Really good political speeches often make me cry: Washington's Farewell Address, Patrick Henry's speech to the Virginia Legislature ("Give me liberty or give me death."), Lincoln's Gettysburg Address, Franklin Roosevelt's "We Have Nothing To Fear but Fear", Churchill's "Blood Sweat and Tears" , Martin Luther King's "I Have A Dream" speech all make me tear up when I read them. Jimmy Carter's speech at the 2004 Democratic National Convention made me stand up in my living room, wave my arms and cheer.
I did not get around to reading Senator Obama's speech on the issue of race until this evening. One of these days, I'll have to watch it on U-Tube or the History Channel. I want to hear him deliver it. In the meantime, I've settled for reading it ... and weeping.
In an unusual move for a politician running for office, Senator Obama acknowledged the complexity of the issues. He acknowledged that people of all races have some legitimate (and some not-so-legitimate) concerns on the question of race. He acknowledged that the racial divisions that beset us arose as a result of complex and long-term cultural causes. They will not go away quickly or easily, but that does not absolve us of the duty to try to do something about the problems.

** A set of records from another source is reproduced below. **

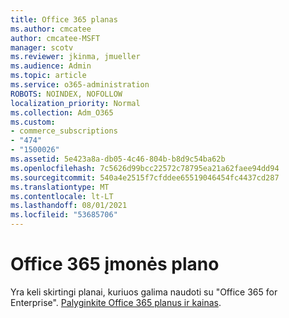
 ```yaml
---
title: Office 365 planas
ms.author: cmcatee
author: cmcatee-MSFT
manager: scotv
ms.reviewer: jkinma, jmueller
ms.audience: Admin
ms.topic: article
ms.service: o365-administration
ROBOTS: NOINDEX, NOFOLLOW
localization_priority: Normal
ms.collection: Adm_O365
ms.custom:
- commerce_subscriptions
- "474"
- "1500026"
ms.assetid: 5e423a8a-db05-4c46-804b-b8d9c54ba62b
ms.openlocfilehash: 7c5626d99bcc22572c78795ea21a62faee94dd94
ms.sourcegitcommit: 540a4e2515f7cfddee65519046454fc4437cd287
ms.translationtype: MT
ms.contentlocale: lt-LT
ms.lasthandoff: 08/01/2021
ms.locfileid: "53685706"
---
```

# <a name="office-365-for-enterprise-plan"></a>Office 365 įmonės plano

Yra keli skirtingi planai, kuriuos galima naudoti su "Office 365 for Enterprise". [Palyginkite Office 365 planus ir kainas](https://products.office.com/business/compare-more-office-365-for-business-plans).   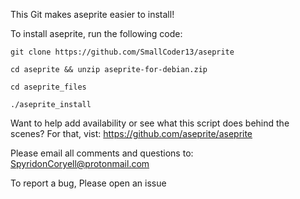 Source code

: This Git makes aseprite easier to install!

To install aseprite, run the following code:

```
git clone https://github.com/SmallCoder13/aseprite

cd aseprite && unzip aseprite-for-debian.zip

cd aseprite_files

./aseprite_install
```

Want to help add availability or see what this script does behind the scenes? For that, vist: https://github.com/aseprite/aseprite

Please email all comments and questions to: SpyridonCoryell@protonmail.com

To report a bug, Please open an issue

Our racial problems (like any other problem) can only be dealt with if we deal with them as what they are.
Senator Obama took the opportunity, offered by the right-wing media's attempts to paint him as a black radical, to make an important speech on the subject of what is really happening in on the racial barricades in America. Perhaps no one in America is better equipped to know that territory than a mixed-race person.... a mixed race person who is in political life.
I honor and respect the fact that the Senator took the opportunity provided by the publicity over Rev. Wrights comments to address the issue head on and to be honest.
For the first time, I'm tilting in the direction of voting for Senator Obama. If the election were today, I think I'd vote for him.
Mine is only one vote, but it counts.